BMO Junior Gas ETF, which follows an index of North American stocks, was a close second. It rose 18.5 per cent in the quarter, and has gained 58 per cent since inception last May. Its strong return may seem odd given that gas prices are going nowhere, while soaring oil prices helped BMO Junior Oil ETF rise 17.7 per cent.

Alfred Lee, an investment strategist at BMO ETFs, said the gas juniors, however, are more closely tied to liquid-rich" gas versus regular gas. "Companies in this space could be profitable even at really low natural gas prices," he said. Shares of gas juniors, he added, may also be fuelled by takeover speculation.

Among the dogs, HBP NYMEX Long Gas/Short Oil ETF fared the worst with a 13.7-per-cent drop. This alternative strategy ETF is for investors who want to bet that gas will outperform oil. That didn't happen in the first quarter as gas future contracts fell 3.1 per cent, while oil futures advanced 10 per cent. However, the HBP NYMEX Long Oil/Short Gas ETF rose 10 per cent.

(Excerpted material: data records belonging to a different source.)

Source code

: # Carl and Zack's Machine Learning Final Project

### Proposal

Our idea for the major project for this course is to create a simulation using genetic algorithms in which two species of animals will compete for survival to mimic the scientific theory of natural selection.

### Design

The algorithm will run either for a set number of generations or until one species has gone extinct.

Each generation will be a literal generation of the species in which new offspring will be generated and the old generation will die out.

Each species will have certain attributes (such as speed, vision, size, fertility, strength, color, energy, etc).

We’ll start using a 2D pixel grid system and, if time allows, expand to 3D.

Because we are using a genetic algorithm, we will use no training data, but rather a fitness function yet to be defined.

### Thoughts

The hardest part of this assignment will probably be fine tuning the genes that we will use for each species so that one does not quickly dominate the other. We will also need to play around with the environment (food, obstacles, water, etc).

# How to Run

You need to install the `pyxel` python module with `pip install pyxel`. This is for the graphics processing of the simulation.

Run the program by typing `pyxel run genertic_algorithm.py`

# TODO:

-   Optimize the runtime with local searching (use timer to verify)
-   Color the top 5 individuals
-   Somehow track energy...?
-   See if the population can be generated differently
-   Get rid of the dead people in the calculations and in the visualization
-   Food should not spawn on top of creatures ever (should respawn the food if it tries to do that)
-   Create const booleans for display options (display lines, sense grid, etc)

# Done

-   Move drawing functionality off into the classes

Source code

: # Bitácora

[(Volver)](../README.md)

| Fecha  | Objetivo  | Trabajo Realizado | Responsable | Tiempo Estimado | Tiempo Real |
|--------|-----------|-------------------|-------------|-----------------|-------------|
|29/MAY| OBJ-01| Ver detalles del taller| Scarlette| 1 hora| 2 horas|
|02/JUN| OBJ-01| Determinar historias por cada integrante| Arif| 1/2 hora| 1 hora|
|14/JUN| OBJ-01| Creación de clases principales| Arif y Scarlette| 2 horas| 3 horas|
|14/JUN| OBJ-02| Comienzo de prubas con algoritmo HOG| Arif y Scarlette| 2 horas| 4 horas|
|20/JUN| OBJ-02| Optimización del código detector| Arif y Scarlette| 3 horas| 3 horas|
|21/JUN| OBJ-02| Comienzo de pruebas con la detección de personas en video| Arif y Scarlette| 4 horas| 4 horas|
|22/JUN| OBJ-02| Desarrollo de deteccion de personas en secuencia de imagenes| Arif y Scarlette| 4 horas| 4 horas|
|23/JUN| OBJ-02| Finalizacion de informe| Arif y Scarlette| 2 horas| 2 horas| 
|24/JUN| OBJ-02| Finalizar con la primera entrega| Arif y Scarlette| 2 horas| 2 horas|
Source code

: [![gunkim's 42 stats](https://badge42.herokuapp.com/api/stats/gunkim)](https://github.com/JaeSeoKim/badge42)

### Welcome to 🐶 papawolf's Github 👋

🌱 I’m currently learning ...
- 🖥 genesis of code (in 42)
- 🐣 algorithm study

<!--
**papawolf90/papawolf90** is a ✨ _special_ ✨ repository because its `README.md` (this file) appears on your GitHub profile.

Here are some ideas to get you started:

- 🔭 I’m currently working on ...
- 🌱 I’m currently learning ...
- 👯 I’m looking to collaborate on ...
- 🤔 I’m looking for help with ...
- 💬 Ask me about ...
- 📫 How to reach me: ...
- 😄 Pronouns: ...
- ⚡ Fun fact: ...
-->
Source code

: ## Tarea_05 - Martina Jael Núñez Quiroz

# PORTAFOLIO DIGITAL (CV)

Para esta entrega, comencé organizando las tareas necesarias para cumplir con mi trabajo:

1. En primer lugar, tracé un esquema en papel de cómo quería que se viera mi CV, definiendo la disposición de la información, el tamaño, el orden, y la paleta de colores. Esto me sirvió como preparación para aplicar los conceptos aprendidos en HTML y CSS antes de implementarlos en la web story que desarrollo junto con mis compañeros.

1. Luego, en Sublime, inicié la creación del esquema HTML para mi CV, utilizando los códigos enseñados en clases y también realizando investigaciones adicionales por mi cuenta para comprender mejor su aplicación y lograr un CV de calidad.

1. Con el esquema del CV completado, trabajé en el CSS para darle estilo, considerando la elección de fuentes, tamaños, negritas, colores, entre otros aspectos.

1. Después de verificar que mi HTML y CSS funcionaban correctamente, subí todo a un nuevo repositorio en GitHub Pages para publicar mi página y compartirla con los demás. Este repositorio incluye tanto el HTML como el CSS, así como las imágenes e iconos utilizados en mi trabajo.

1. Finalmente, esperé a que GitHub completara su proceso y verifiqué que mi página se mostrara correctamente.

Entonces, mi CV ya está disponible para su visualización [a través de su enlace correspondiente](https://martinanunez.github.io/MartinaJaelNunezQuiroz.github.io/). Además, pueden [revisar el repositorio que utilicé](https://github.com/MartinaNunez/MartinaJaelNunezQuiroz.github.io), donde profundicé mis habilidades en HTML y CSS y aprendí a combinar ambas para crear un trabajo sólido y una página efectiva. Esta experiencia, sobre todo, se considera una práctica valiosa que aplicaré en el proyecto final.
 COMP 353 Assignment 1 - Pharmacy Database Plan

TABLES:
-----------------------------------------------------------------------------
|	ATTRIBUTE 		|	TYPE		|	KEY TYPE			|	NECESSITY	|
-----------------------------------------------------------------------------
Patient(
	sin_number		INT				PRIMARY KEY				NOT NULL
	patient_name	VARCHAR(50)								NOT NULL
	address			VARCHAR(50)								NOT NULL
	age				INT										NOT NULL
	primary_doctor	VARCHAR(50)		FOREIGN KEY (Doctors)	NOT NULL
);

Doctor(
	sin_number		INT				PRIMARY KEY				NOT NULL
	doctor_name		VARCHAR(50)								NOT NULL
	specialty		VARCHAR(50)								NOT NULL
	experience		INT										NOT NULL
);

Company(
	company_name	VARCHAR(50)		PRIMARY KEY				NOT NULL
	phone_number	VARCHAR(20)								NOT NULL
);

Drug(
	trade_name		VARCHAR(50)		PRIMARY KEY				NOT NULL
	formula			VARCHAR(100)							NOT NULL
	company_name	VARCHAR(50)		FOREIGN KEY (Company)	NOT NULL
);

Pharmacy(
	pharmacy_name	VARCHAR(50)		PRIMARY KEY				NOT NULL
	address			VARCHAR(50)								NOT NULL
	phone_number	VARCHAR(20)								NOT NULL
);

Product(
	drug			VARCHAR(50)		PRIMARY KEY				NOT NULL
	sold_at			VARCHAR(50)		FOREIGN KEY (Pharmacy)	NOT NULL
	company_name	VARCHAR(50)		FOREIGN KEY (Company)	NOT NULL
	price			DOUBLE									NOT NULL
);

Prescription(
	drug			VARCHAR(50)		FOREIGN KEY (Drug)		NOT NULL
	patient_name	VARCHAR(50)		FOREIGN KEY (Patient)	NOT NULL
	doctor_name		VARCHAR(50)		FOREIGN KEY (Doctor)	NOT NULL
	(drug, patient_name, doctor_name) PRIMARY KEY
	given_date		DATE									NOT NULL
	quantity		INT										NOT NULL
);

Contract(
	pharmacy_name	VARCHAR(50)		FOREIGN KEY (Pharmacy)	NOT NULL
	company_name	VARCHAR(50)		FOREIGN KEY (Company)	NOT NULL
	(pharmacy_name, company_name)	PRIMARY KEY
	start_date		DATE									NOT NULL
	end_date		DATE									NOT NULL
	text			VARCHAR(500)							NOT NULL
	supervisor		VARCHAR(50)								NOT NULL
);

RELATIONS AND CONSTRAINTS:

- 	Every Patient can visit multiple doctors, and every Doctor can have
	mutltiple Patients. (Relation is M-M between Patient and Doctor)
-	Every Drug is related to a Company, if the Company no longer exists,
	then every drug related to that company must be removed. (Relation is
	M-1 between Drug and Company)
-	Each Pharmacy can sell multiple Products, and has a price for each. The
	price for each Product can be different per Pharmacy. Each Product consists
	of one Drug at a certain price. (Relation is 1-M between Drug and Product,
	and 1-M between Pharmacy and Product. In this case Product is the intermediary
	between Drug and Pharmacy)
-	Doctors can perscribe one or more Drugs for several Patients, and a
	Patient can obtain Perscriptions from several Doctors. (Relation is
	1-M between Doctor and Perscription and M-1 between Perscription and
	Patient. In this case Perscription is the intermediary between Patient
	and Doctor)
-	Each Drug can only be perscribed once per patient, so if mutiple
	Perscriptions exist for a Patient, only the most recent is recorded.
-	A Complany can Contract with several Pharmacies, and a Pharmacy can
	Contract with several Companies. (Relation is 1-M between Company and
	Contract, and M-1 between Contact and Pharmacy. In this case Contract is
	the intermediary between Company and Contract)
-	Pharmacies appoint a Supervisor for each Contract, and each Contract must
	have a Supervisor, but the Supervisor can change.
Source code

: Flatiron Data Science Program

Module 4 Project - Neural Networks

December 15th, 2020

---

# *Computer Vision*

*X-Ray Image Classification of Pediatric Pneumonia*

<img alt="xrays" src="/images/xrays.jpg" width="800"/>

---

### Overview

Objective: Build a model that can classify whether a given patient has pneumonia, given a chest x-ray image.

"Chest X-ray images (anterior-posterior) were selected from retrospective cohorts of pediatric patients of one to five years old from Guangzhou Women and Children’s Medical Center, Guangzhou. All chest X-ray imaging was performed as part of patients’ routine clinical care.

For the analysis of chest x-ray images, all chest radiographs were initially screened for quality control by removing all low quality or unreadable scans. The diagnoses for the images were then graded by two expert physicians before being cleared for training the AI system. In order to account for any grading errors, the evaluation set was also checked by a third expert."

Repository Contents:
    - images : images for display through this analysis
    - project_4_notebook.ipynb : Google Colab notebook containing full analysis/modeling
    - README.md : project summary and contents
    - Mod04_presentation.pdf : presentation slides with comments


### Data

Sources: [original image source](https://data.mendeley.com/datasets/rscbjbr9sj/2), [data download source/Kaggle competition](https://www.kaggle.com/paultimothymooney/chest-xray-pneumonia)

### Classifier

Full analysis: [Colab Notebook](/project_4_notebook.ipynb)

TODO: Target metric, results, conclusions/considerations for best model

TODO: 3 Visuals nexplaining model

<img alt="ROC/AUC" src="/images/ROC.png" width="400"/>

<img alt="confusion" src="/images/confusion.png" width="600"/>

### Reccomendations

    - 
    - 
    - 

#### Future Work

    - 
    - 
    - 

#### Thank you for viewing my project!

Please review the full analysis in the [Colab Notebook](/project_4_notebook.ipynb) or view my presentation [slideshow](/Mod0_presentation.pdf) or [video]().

BMO India Equity Hedged ETF and iShares S&P CNX Nifty India ETF lost 8.3 per cent and 6.3 per cent, respectively, as the Indian markets were roiled on concerns about inflation and rising interest rates. Global fund flows have been bailing out of emerging markets such as India for greener pastures in developed countries like the United States so that could be a headwind this year, BMO's Mr. Lee said.

The Indian markets rebounded strongly during the last week of March, but that rally was likely driven by buying based on bullish signals from technical analysis, he said. "I wouldn't be surprised to see India outperform over the next several weeks." That could be temporary though.